In the aftermath of the Cold War, Ukraine waned from the world’s cultural map. This is not only because of the country’s proximity to the flourishing Russian art scene, but also because little or no institution supported the works of local artists. But Victor Pinchuk believes that ‘art is really one of the revolutionary forces in the world, especially in developing countries’ and he has thus strived to see Kiev become a cultural hub. This do-good ‘artistic’ spree is not merely a hobby for the business mogul, who also happens to be the son-in-law of former president Leonid Kuchma: it has become a platform for his larger political ambitions. Pinchuk embraces a vision of grandeur for Ukraine: he fervently promotes his country abroad, and has in fact embarked on an aggressive brand-making campaign to put Ukraine, which is ‘in the middle of nowhere’ as he points out, on the map so that it can play in the ‘highest league’ and speak the ‘most universal language’ – the language of art.

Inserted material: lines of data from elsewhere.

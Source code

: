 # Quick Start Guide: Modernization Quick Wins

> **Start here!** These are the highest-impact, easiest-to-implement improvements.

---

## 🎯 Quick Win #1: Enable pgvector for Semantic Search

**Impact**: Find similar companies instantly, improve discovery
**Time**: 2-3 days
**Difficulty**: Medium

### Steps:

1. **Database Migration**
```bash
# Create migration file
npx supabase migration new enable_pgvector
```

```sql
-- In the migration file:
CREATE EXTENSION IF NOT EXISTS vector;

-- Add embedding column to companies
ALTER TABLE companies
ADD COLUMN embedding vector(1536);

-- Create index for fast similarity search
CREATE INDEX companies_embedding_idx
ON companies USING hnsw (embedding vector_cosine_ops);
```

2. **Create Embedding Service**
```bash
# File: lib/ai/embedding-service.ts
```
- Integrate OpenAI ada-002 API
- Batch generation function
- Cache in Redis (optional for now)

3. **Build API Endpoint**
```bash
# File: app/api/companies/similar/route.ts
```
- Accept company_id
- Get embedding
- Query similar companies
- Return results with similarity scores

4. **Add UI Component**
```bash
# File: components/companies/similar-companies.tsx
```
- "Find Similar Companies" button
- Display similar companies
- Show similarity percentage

Other prominent commercial and non-commercial Ukrainian cultural institutions have also worked towards this objective by bolstering the local art scene. The state-subsidized Mystetskyi Arsenal for instance is currently hosting Arsenale 2012, the first contemporary art biennale in Kiev.

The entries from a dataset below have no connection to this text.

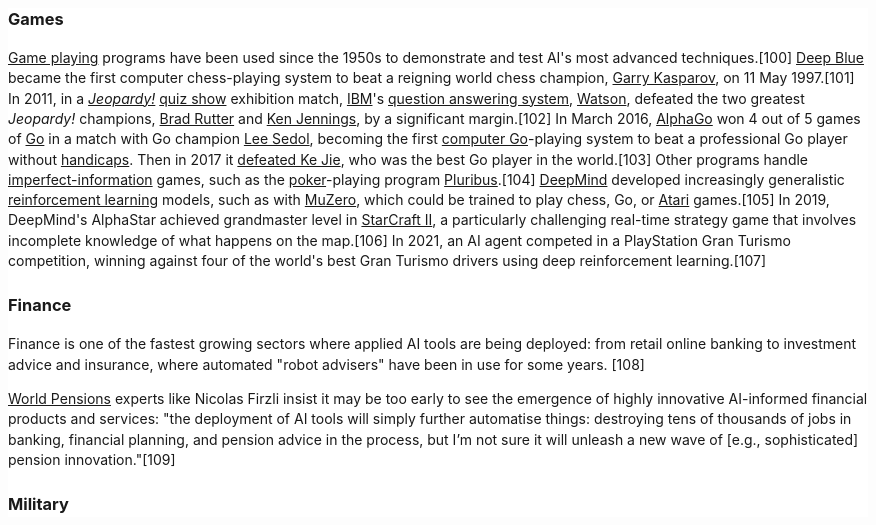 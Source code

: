 ### Games

[Game playing](Game_AI "wikilink") programs have been used since the
1950s to demonstrate and test AI's most advanced techniques.[100] [Deep
Blue](IBM_Deep_Blue "wikilink") became the first computer chess-playing
system to beat a reigning world chess champion, [Garry
Kasparov](Garry_Kasparov "wikilink"), on 11 May 1997.[101] In 2011, in a
*[Jeopardy!](Jeopardy! "wikilink")* [quiz show](quiz_show "wikilink")
exhibition match, [IBM](IBM "wikilink")'s [question answering
system](question_answering_system "wikilink"),
[Watson](Watson_(artificial_intelligence_software) "wikilink"), defeated
the two greatest *Jeopardy!* champions, [Brad
Rutter](Brad_Rutter "wikilink") and [Ken
Jennings](Ken_Jennings "wikilink"), by a significant margin.[102] In
March 2016, [AlphaGo](AlphaGo "wikilink") won 4 out of 5 games of
[Go](Go_(game) "wikilink") in a match with Go champion [Lee
Sedol](Lee_Sedol "wikilink"), becoming the first [computer
Go](computer_Go "wikilink")-playing system to beat a professional Go
player without [handicaps](Go_handicaps "wikilink"). Then in 2017 it
[defeated Ke Jie](AlphaGo_versus_Ke_Jie "wikilink"), who was the best Go
player in the world.[103] Other programs handle
[imperfect-information](Imperfect_information "wikilink") games, such as
the [poker](poker "wikilink")-playing program
[Pluribus](Pluribus_(poker_bot) "wikilink").[104]
[DeepMind](DeepMind "wikilink") developed increasingly generalistic
[reinforcement learning](reinforcement_learning "wikilink") models, such
as with [MuZero](MuZero "wikilink"), which could be trained to play
chess, Go, or [Atari](Atari "wikilink") games.[105] In 2019, DeepMind's
AlphaStar achieved grandmaster level in [StarCraft
II](StarCraft_II "wikilink"), a particularly challenging real-time
strategy game that involves incomplete knowledge of what happens on the
map.[106] In 2021, an AI agent competed in a PlayStation Gran Turismo
competition, winning against four of the world's best Gran Turismo
drivers using deep reinforcement learning.[107]

### Finance

Finance is one of the fastest growing sectors where applied AI tools are
being deployed: from retail online banking to investment advice and
insurance, where automated "robot advisers" have been in use for some
years. [108]

[World Pensions](World_Pensions_&_Investments_Forum "wikilink") experts
like Nicolas Firzli insist it may be too early to see the emergence of
highly innovative AI-informed financial products and services: "the
deployment of AI tools will simply further automatise things: destroying
tens of thousands of jobs in banking, financial planning, and pension
advice in the process, but I’m not sure it will unleash a new wave of
\[e.g., sophisticated\] pension innovation."[109]

### Military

The PinchukArtCentre has successfully built a name for itself, attracting an international crowd – both artists and visitors – and hyped-up local youngsters. This fuels criticism that the centre only appeals to people because it is swanky, and not because its visitors are genuinely interested in art. The centre’s curatorial choices, privileging mainstream artists often associated with nouveau riche taste (or absence of it), prompted yet more negative comments about the unoriginal, market-oriented direction adopted by Eckhard Schneider. In fact it is not surprising to come across Hirst and the likes at the Pinchuk Art Centre, since Victor Pinchuk himself seems to adore such glitterati. In 2007 for instance, he purchased Gursky’s 99 Cent II Diptychon for an alleged $3.3 million, which made it at the time the world’s most expensive photograph.

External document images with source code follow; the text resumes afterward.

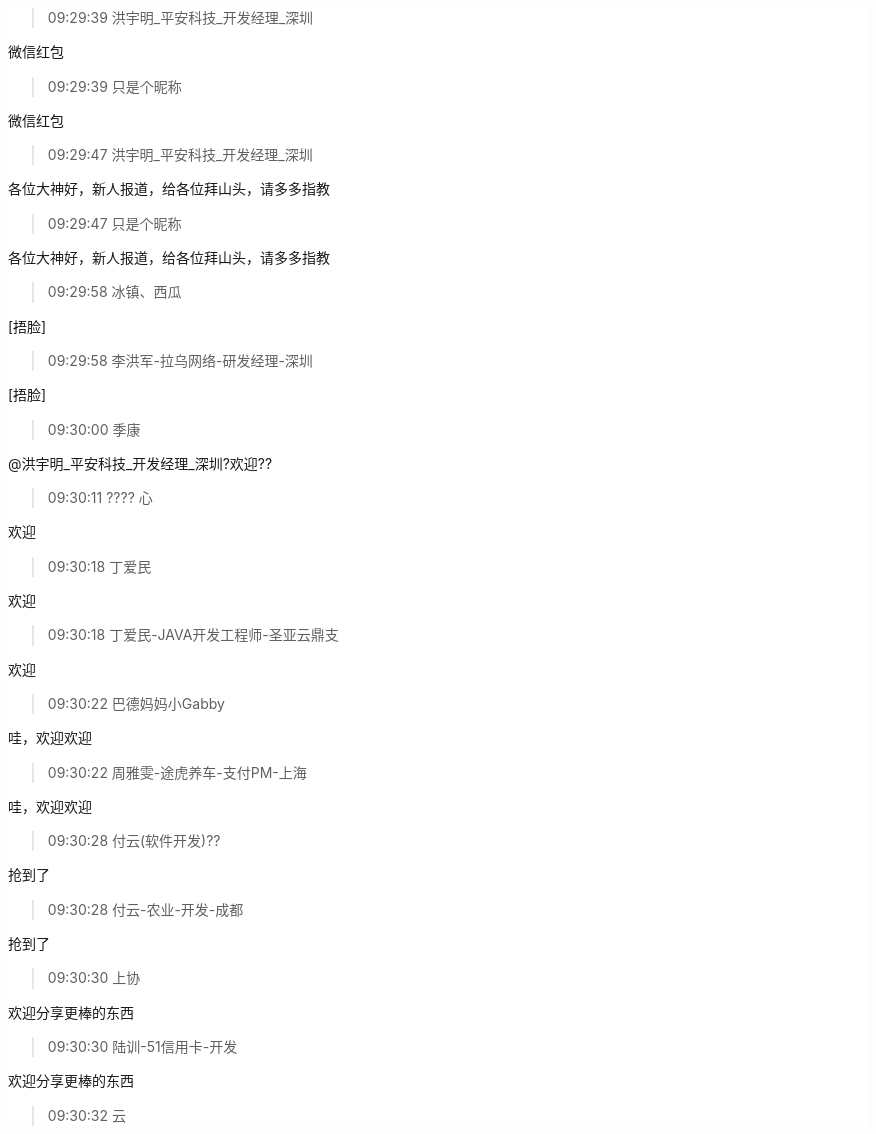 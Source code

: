 > 09:29:39  洪宇明_平安科技_开发经理_深圳  
   
微信红包  
   
> 09:29:39  只是个昵称  
   
微信红包  
   
> 09:29:47  洪宇明_平安科技_开发经理_深圳  
   
各位大神好，新人报道，给各位拜山头，请多多指教  
   
> 09:29:47  只是个昵称  
   
各位大神好，新人报道，给各位拜山头，请多多指教  
   
> 09:29:58  冰镇、西瓜  
   
[捂脸]  
   
> 09:29:58  李洪军-拉乌网络-研发经理-深圳  
   
[捂脸]  
   
> 09:30:00  季康  
   
@洪宇明_平安科技_开发经理_深圳?欢迎??  
   
> 09:30:11  ???? 心  
   
欢迎  
   
> 09:30:18  丁爱民  
   
欢迎  
   
> 09:30:18  丁爱民-JAVA开发工程师-圣亚云鼎支  
   
欢迎  
   
> 09:30:22  巴德妈妈小Gabby  
   
哇，欢迎欢迎  
   
> 09:30:22  周雅雯-途虎养车-支付PM-上海  
   
哇，欢迎欢迎  
   
> 09:30:28  付云(软件开发)??  
   
抢到了  
   
> 09:30:28  付云-农业-开发-成都  
   
抢到了  
   
> 09:30:30  上协  
   
欢迎分享更棒的东西  
   
> 09:30:30  陆训-51信用卡-开发  
   
欢迎分享更棒的东西  
   
> 09:30:32  云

Nevertheless, the centre has had a tremendous cultural impact on the country. In 2007 and 2009, it officially set up the Ukraine Pavilion at the Venice Biennale with the projects A Poem about an Inland Sea and Steppes of Dreamers. More importantly, the centre has succeeded in sparking enthusiasm for the arts in Ukraine. This was demonstrated recently, when the exhibition Ukrainian Body at the Visual Culture Research Centre was closed to the public right after its inauguration. The show aimed at ‘exploring corporality in contemporary Ukrainian society’, and its censorship triggered an outburst of debates and protests across the country. A group of intellectuals, including artists, philosophers and academics, signed a petition to challenge the decision to conceal the works while outraged individuals showed solidarity by setting up provocative performances of their own. While the censorship testified to the suspicious, conservative attitude towards art of the Ukrainian political elite, the people’s reaction hinted at the growing popularity of the art scene there. This is good news for Pinchuk, freedom of expression and, ultimately, democracy.